Bashkir poet (1880–1934)

Majit Gafuri (Мәжит Ғафури, Məƶit Ƣafuri; Мәҗит Гафури, Mäcit Ğafuri; Мажи́т Гафу́ри; 20 July [O.S. 8 July] 1880 – 28 October 1934) was a Bashkir and Tatar poet, writer, and playwright. He was one of the leaders of the democratic trend in Tatar literature and one of the founders of national children's literature.

==Biography==
Gufari was born to a Tatar-speaking teacher family, in the village of Zilim-Karanovo (now Gafuriysky District, Bashkortostan). At an early age, he showed an aptitude for teaching and in 1893 his father arranged for him to study at a madrasa in a neighboring village. In 1898, he entered the Räsüliä madrasa in Troitsk, where he studied until 1905. During his spare time, Gafuri worked in Zakir Ramiev's gold mines and taught Kazakh children on the steppe. In 1905, he studied at the famous Kazan Möxämmädiä madrasa and then, in 1906, at the Ğäliä madrasa in Ufa. He remained in Ufa after finishing his studies in 1908.

He wrote his first poem in Tatar, "Шакирдам ишана" (Şaqirdam işana, I am a Student), in 1902, which was followed in 1904 by his first book, Сибирская железная дорога, или положение нации (Sibirsqaya jeleznaya doroğa, ili polojeniye natsii, The Siberian Railway, or the State of the Nation), was published in Orenburg.

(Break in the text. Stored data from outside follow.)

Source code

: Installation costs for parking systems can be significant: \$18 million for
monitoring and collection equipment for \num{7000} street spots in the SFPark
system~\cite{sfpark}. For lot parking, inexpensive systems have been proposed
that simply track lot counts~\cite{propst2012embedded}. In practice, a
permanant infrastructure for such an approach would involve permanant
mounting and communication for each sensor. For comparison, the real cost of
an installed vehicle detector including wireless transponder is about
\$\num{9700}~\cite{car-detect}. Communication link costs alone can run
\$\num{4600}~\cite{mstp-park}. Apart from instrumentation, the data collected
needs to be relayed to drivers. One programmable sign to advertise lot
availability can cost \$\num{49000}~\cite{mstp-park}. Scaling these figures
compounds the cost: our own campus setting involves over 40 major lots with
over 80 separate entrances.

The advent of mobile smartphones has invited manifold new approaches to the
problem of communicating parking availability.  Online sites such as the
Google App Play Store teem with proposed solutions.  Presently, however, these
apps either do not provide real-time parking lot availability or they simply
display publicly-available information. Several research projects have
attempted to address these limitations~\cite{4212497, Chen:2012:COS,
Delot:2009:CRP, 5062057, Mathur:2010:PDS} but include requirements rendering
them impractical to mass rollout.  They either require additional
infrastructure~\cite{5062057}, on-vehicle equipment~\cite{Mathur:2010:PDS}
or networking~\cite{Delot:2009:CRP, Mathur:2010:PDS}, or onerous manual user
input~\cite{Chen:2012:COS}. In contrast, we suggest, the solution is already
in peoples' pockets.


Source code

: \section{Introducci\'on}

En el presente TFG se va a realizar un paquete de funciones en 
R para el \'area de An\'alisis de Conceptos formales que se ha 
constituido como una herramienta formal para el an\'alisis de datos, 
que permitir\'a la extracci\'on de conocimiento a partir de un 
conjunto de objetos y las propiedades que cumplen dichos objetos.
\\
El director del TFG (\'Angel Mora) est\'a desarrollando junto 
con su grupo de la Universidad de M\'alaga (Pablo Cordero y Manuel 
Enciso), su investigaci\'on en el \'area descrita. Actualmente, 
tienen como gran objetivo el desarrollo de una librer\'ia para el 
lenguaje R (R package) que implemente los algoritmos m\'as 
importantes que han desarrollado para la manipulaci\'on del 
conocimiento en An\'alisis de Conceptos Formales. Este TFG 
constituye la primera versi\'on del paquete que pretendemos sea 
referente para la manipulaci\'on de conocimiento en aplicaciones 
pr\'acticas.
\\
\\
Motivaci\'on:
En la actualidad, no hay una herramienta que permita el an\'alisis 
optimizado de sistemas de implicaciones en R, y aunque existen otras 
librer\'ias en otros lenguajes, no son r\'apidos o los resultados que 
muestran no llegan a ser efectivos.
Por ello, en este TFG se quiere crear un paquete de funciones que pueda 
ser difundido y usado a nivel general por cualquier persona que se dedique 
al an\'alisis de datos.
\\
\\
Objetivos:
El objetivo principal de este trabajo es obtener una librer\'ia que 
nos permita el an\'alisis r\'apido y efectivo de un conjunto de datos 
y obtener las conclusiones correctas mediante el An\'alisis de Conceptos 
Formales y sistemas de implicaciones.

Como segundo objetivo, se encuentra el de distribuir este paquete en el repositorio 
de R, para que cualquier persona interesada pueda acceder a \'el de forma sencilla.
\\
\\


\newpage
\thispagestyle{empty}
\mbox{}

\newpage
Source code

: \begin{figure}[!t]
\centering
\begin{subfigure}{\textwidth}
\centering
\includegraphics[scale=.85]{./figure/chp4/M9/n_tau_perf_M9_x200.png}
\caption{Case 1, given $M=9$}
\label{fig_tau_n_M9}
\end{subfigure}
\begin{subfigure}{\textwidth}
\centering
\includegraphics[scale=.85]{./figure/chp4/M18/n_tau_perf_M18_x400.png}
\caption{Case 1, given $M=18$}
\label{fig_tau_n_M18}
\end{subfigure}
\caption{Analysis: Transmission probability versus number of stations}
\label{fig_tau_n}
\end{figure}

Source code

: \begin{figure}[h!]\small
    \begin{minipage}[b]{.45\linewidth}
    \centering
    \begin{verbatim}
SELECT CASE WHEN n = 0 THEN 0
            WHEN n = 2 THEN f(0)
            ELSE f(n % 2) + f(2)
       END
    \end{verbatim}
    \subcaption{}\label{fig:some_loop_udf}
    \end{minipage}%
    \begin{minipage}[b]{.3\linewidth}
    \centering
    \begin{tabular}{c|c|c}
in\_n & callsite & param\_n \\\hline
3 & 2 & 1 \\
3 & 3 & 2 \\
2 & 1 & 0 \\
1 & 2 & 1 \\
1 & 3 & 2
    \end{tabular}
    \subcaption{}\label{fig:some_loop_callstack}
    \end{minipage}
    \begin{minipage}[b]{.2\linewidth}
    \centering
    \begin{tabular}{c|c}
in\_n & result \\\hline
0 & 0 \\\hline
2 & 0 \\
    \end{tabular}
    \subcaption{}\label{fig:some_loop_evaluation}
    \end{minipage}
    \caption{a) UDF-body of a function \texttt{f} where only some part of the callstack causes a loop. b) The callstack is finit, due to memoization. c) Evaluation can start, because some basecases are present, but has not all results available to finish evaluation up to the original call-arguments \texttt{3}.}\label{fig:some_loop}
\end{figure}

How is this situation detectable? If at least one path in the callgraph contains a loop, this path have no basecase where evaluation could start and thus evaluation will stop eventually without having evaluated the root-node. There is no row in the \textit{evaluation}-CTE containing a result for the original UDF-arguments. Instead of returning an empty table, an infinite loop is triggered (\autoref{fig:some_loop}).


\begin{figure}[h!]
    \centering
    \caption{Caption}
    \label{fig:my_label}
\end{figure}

Following the First Russian Revolution in 1905, questions of social classes, national identity, and resistance to oppression began to rise in his work. He also was engaged in studying folklore and traditions; in 1910, he published a translation of the Bashkir epic Zayatulak and Hyuhylu (Заятүләк менән Һыуhылыу). After the death of Ğabdulla Tuqay in 1913, Gafuri took up the mantel of a leading democratic voice in Tatar literature.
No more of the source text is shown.